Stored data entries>
[Start of section]

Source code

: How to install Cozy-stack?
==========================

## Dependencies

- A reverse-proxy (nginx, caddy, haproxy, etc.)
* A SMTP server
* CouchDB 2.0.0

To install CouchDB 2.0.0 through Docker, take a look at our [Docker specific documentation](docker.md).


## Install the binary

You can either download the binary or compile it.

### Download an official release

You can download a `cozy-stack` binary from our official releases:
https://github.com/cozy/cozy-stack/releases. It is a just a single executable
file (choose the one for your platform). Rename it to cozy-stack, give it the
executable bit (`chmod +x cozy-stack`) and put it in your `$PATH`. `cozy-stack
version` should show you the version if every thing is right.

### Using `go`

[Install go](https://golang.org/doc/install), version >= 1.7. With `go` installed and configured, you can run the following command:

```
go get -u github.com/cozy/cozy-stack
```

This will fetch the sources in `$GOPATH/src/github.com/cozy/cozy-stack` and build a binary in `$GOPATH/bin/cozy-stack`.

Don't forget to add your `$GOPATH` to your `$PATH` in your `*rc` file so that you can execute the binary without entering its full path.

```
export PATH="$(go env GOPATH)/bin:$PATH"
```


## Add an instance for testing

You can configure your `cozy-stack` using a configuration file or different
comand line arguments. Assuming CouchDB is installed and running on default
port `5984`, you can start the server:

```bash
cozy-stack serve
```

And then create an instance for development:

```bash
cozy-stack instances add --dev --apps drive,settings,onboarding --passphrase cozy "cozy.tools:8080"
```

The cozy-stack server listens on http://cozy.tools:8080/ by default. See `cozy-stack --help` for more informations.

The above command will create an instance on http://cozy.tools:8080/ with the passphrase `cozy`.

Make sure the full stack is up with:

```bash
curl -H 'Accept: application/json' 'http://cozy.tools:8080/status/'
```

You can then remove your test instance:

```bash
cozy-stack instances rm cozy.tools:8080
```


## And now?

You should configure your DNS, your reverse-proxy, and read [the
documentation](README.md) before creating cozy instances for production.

[End of section]

TASK TO CARRY OUT> All the records above are to be reproduced exactly.

ANSWER BELOW>
Source code

: How to install Cozy-stack?
==========================

## Dependencies

- A reverse-proxy (nginx, caddy, haproxy, etc.)
* A SMTP server
* CouchDB 2.0.0

To install CouchDB 2.0.0 through Docker, take a look at our [Docker specific documentation](docker.md).


## Install the binary

You can either download the binary or compile it.

### Download an official release

You can download a `cozy-stack` binary from our official releases:
https://github.com/cozy/cozy-stack/releases. It is a just a single executable
file (choose the one for your platform). Rename it to cozy-stack, give it the
executable bit (`chmod +x cozy-stack`) and put it in your `$PATH`. `cozy-stack
version` should show you the version if every thing is right.

### Using `go`

[Install go](https://golang.org/doc/install), version >= 1.7. With `go` installed and configured, you can run the following command:

```
go get -u github.com/cozy/cozy-stack
```

This will fetch the sources in `$GOPATH/src/github.com/cozy/cozy-stack` and build a binary in `$GOPATH/bin/cozy-stack`.

Don't forget to add your `$GOPATH` to your `$PATH` in your `*rc` file so that you can execute the binary without entering its full path.

```
export PATH="$(go env GOPATH)/bin:$PATH"
```


## Add an instance for testing

You can configure your `cozy-stack` using a configuration file or different
comand line arguments. Assuming CouchDB is installed and running on default
port `5984`, you can start the server:

```bash
cozy-stack serve
```

And then create an instance for development:

```bash
cozy-stack instances add --dev --apps drive,settings,onboarding --passphrase cozy "cozy.tools:8080"
```

The cozy-stack server listens on http://cozy.tools:8080/ by default. See `cozy-stack --help` for more informations.

The above command will create an instance on http://cozy.tools:8080/ with the passphrase `cozy`.

Make sure the full stack is up with:

```bash
curl -H 'Accept: application/json' 'http://cozy.tools:8080/status/'
```

You can then remove your test instance:

```bash
cozy-stack instances rm cozy.tools:8080
```


## And now?

You should configure your DNS, your reverse-proxy, and read [the
documentation](README.md) before creating cozy instances for production.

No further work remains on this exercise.